As Iran continued its struggle to regain control over its plummeting national
currency on Tuesday, Iranian lawmakers said they would not back down from a
motion calling for President Mahmoud Ahmadinejad to be questioned over the
country’s economic crisis.
According to a Tuesday report by Iran’s Aftab
News, which is linked to former president Hashemi Rafsanjani, a total of 94
Iranian MPs have now signed the motion.
Under Iran’s constitution, a
minimum of 74 signatures from MPs are required to call the president in for
parliamentary questioning.
MP Mohammad Damadi, one of the sponsors of the
motion, said that MPs intend to pass their proposals on to the Parliamentary
Board next Sunday.
Damadi said that the questions would center on Iran’s
economy and recent fluctuations in its currency markets.
Mansour
Haghighatpour, deputy head of parliament’s foreign policy and national security
committee, said the questioning of Ahmadinejad would move forward unless Supreme
Leader Ayatollah Ali Khamenei opposes it, according to a report by the Iranian
Labor News Agency.
Hagighatpour also said that the effects of the
exchange rate fluctuations had impacted Iran’s internal
security.

“Ahmadinejad should be questioned about more than just
economics,” he added.
Questioning the president would be one way to
understand the causes of the currency crisis, Haghighatpour said, according to
ILNA.
Ahmadinejad’s term of office expires in 2013, after which he cannot
run for president again.
Despite his rhetoric abroad, Ahmadinejad is
increasingly unpopular at home – during last week’s protests in Tehran against
the plummeting rial, Iranians shouted anti-Ahmadinejad slogans, blaming his
economic mismanagement for the crisis – and as pressure increases, some analysts
are questioning whether he will manage to survive his final months in
office.
According to US-based analysts The Soufan Group, although
Ahmadinejad offered to resign last week during a Tehran press conference in
which he lashed out at Iran’s lawmakers, judiciary and the Iranian Revolutionary
Guard Corps, it is unlikely that Khamenei would accept his
resignation.
“Ahmadinejad’s continuation as president allows public anger
over the currency collapse to center on him rather than the supreme leader.

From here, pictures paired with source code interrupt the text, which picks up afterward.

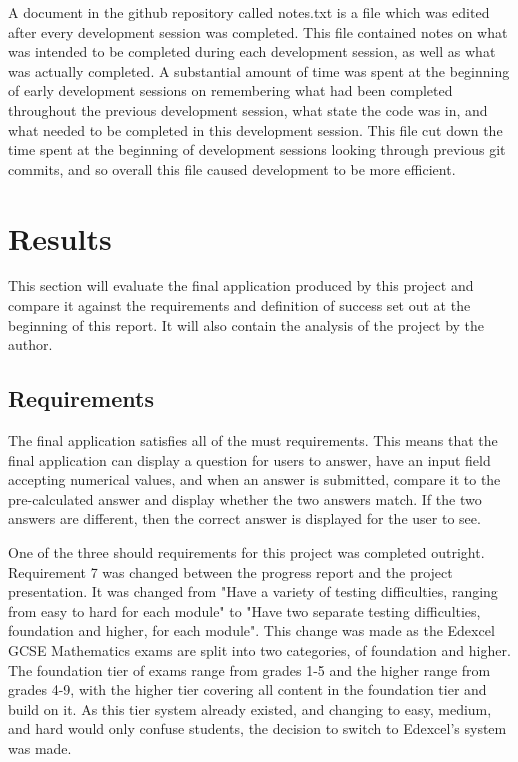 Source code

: \documentclass{article}
\begin{document}
A document in the github repository called notes.txt is a file which was edited after every development session was completed. This file contained notes on what was intended to be completed during each development session, as well as what was actually completed. A substantial amount of time was spent at the beginning of early development sessions on remembering what had been completed throughout the previous development session, what state the code was in, and what needed to be completed in this development session. This file cut down the time spent at the beginning of development sessions looking through previous git commits, and so overall this file caused development to be more efficient. \par




\section{Results}
\label{section:results}

This section will evaluate the final application produced by this project and compare it against the requirements and definition of success set out at the beginning of this report. It will also contain the analysis of the project by the author. 

\subsection{Requirements}

The final application satisfies all of the must requirements. This means that the final application can display a question for users to answer, have an input field accepting numerical values, and when an answer is submitted, compare it to the pre-calculated answer and display whether the two answers match. If the two answers are different, then the correct answer is displayed for the user to see. \par

One of the three should requirements for this project was completed outright. Requirement 7 was changed between the progress report and the project presentation. It was changed from "Have a variety of testing difficulties, ranging from easy to hard for each module" to "Have two separate testing difficulties, foundation and higher, for each module". This change was made as the Edexcel GCSE Mathematics exams are split into two categories, of foundation and higher. The foundation tier of exams range from grades 1-5 and the higher range from grades 4-9, with the higher tier covering all content in the foundation tier and build on it. As this tier system already existed, and changing to easy, medium, and hard would only confuse students, the decision to switch to Edexcel's system was made. \par
\end{document}
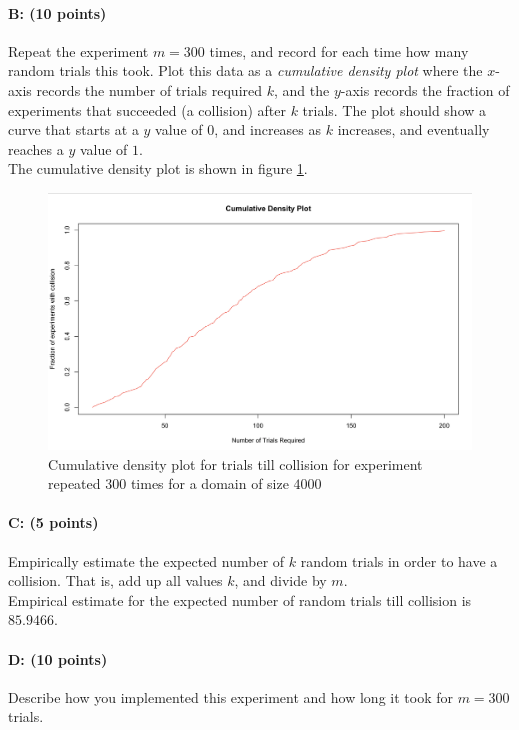 \documentclass[11pt]{article}
\begin{document}
\paragraph{B: (10 points)}  
Repeat the experiment $m = 300$ times, and record for each time how many random trials this took.  Plot this data as a \emph{cumulative density plot} where the $x$-axis records the number of trials required $k$, and the $y$-axis records the fraction of experiments that succeeded (a collision) after $k$ trials.  The plot should show a curve that starts at a $y$ value of $0$, and increases as $k$ increases, and eventually reaches a $y$ value of $1$.  \\

The cumulative density plot is shown in figure \ref{cumplot1}.

\begin{figure}[!htb]
\centering
\includegraphics[width=5.5in]{figures/cumdenplot1b.png}
\caption{Cumulative density plot for trials till collision for experiment repeated $300$ times for a domain of size $4000$}
\label{cumplot1}
\end{figure}

\paragraph{C: (5 points)}  
Empirically estimate the expected number of $k$ random trials in order to have a collision.  That is, add up all values $k$, and divide by $m$.  \\

Empirical estimate for the expected number of random trials till collision is $85.9466$.

\paragraph{D: (10 points)}  
Describe how you implemented this experiment and how long it took for $m = 300$ trials.  \\
\end{document}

This
is despite the fact that it is Khamenei’s suspicions of a nuclear compromise
that has led to the significant tightening of international sanctions, which, in
turn, caused the rial’s collapse,” The Soufan Group said.
Iran’s currency
turmoil continued on Tuesday, with the market exchange rate for the rial
conspicuously absent from the country’s two main currency websites.
Both
Mazanex and Mesghal blanked out exchange rates for the rial against the dollar
and other foreign currencies including the British pound and the
euro.
Although market rates for old gold coins were also missing from
currency sites, reformist news sites reported soaring gold prices. According to
Aftab News, gold coins were trading at 16 million rials on Tuesday morning, a
significant increase from the rate of 11m. rials over the weekend.
Also
on Tuesday, opposition website Kaleme claimed that a confidential report by
Iran’s economic commission had warned that the country will run out of foreign
currency reserves within the next six months, and that the exchange rate could
spiral to over 67,000 rials to the dollar. On Tuesday, the free market rate hit
an alltime low of over 35,500 rials to the dollar.
Kaleme’s report comes
after a group of Iranian lawmakers asked the central bank last month to
intervene in the currency market to support the rial, while Economy Minister
Shamseddin Hosseini said Iran had enough foreign currency reserves to overcome
the crisis.
However, Kaleme said the confidential report admitted that
Iran’s foreign currency rates were insufficient.
According to Kaleme, the
confidential report also warned of a risk of hunger riots, especially in the
peripheral areas of large cities across the country, which it said could pose a
threat to the regime.
Last week’s protests in Tehran could be the first
in a series of riots that could spread to the poorer sectors of society, Kaleme
said.
Iran’s currency crash comes amidst the effects of increasingly
tough EU and US sanctions on Iran’s oil and banking sectors, which have
significantly reduced income from the country’s oil-dominated industry and made
it difficult for Iran to repatriate oil revenues.